Van belang is ook dat het systeem van regelgeving voor begrotingsbeleid ondanks meer flexibiliteit en meer ruimte voor oordeelsvorming als zodanig intact blijft en alle lidstaten dus gelijk worden behandeld.

Volgens de begrotingsresultaten over 2005 is het nominale tekort in de EU teruggedrongen tot 2,3% van het BBP, tegen 2,6% van het BBP in 2004 (in de eurozone respectievelijk 2,4% en 2,8%). Structureel komt dit neer op een verbetering met ongeveer ¾% van het BBP, de grootste budgettaire aanpassing sinds 1997.

Preventief gedeelte

Natuurlijk heeft het pact niet alleen betrekking op de correctie van buitensporige tekorten. Het belangrijkst blijven deugdelijke middellangetermijndoelstellingen (MTO´s) voor de openbare financiën, die nu tussen de -1% van het BBP voor landen met een lage schuld of een hoge potentiële groei en 0% of een overschot voor landen met een hoge schuld of een lage potentiële groei moeten liggen.

Uit onderzoek naar de eerste reeks na de hervorming van het pact ingediende stabiliteits- en convergentieprogramma´s blijkt dat de lidstaten MTO´s hebben vastgesteld die in grote lijnen met de overeengekomen beginselen in overeenstemming zijn. Een andere positieve ontwikkeling is dat de begrotingsprognoses in bijna alle gevallen op realistische groeiramingen berusten en dat slechts in geringe mate toevlucht wordt gezocht tot eenmalige en andere tijdelijke maatregelen. Wel ontbreekt het in de budgettaire begrotingsplannen voor de middellange termijn soms aan de nodige ambitie om de kloof tussen de begrotingsposities van dit moment en de budgettaire MTO´s te verkleinen. Gezien het economische herstel zijn met name in 2006, maar ook in 2007 grotere budgettaire aanpassingen vereist.

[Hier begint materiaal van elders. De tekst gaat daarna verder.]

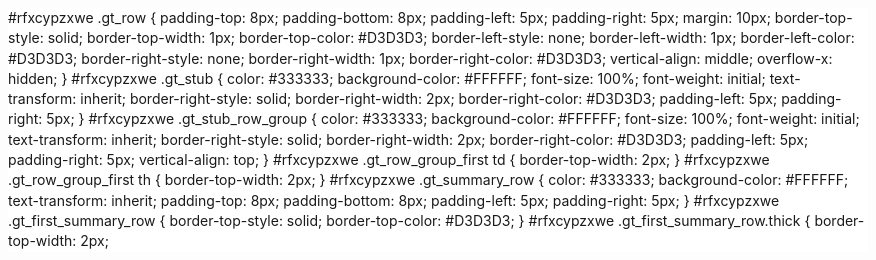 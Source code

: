 &#10;#rfxcypzxwe .gt_row {
  padding-top: 8px;
  padding-bottom: 8px;
  padding-left: 5px;
  padding-right: 5px;
  margin: 10px;
  border-top-style: solid;
  border-top-width: 1px;
  border-top-color: #D3D3D3;
  border-left-style: none;
  border-left-width: 1px;
  border-left-color: #D3D3D3;
  border-right-style: none;
  border-right-width: 1px;
  border-right-color: #D3D3D3;
  vertical-align: middle;
  overflow-x: hidden;
}
&#10;#rfxcypzxwe .gt_stub {
  color: #333333;
  background-color: #FFFFFF;
  font-size: 100%;
  font-weight: initial;
  text-transform: inherit;
  border-right-style: solid;
  border-right-width: 2px;
  border-right-color: #D3D3D3;
  padding-left: 5px;
  padding-right: 5px;
}
&#10;#rfxcypzxwe .gt_stub_row_group {
  color: #333333;
  background-color: #FFFFFF;
  font-size: 100%;
  font-weight: initial;
  text-transform: inherit;
  border-right-style: solid;
  border-right-width: 2px;
  border-right-color: #D3D3D3;
  padding-left: 5px;
  padding-right: 5px;
  vertical-align: top;
}
&#10;#rfxcypzxwe .gt_row_group_first td {
  border-top-width: 2px;
}
&#10;#rfxcypzxwe .gt_row_group_first th {
  border-top-width: 2px;
}
&#10;#rfxcypzxwe .gt_summary_row {
  color: #333333;
  background-color: #FFFFFF;
  text-transform: inherit;
  padding-top: 8px;
  padding-bottom: 8px;
  padding-left: 5px;
  padding-right: 5px;
}
&#10;#rfxcypzxwe .gt_first_summary_row {
  border-top-style: solid;
  border-top-color: #D3D3D3;
}
&#10;#rfxcypzxwe .gt_first_summary_row.thick {
  border-top-width: 2px;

Het verslag van 2006 over de openbare financiën in de EMU bevat ook twee hoofdstukken met een analyse van a) de rol van nationaal begrotingsbeleid (zoals uitgavenplafonds en "nationale pacten") en nationale instellingen als nuttige aanvulling op die van het SGP; b) begrotingsbeleid in "goede tijden". Recente ontwikkelingen en de voorjaarsprognoses 2006 van de Commissie bevestigen het economische herstel in de eurozone en de EU. De lidstaten moeten niet dezelfde fout maken als in het verleden en ditmaal gebruikmaken van goede tijden om hun budgettaire consolidatie-inspanningen op te voeren.

Achtergrond

Het SGP bestaat uit de EU-Verdragsbepalingen inzake het economische en monetaire beleid (titel VII) en uit twee verordeningen uit 1997: voor het toezicht op begrotingsposities en voor de correctie van buitensporige tekorten. Deze verordeningen zijn in juni 2005 gewijzigd. Ook maakt het in maart 2005 door de ministers van Financiën van de EU-landen goedgekeurde verslag over verbetering van de tenuitvoerlegging van het SGP integraal deel uit van het EU-kader voor begrotingstoezicht.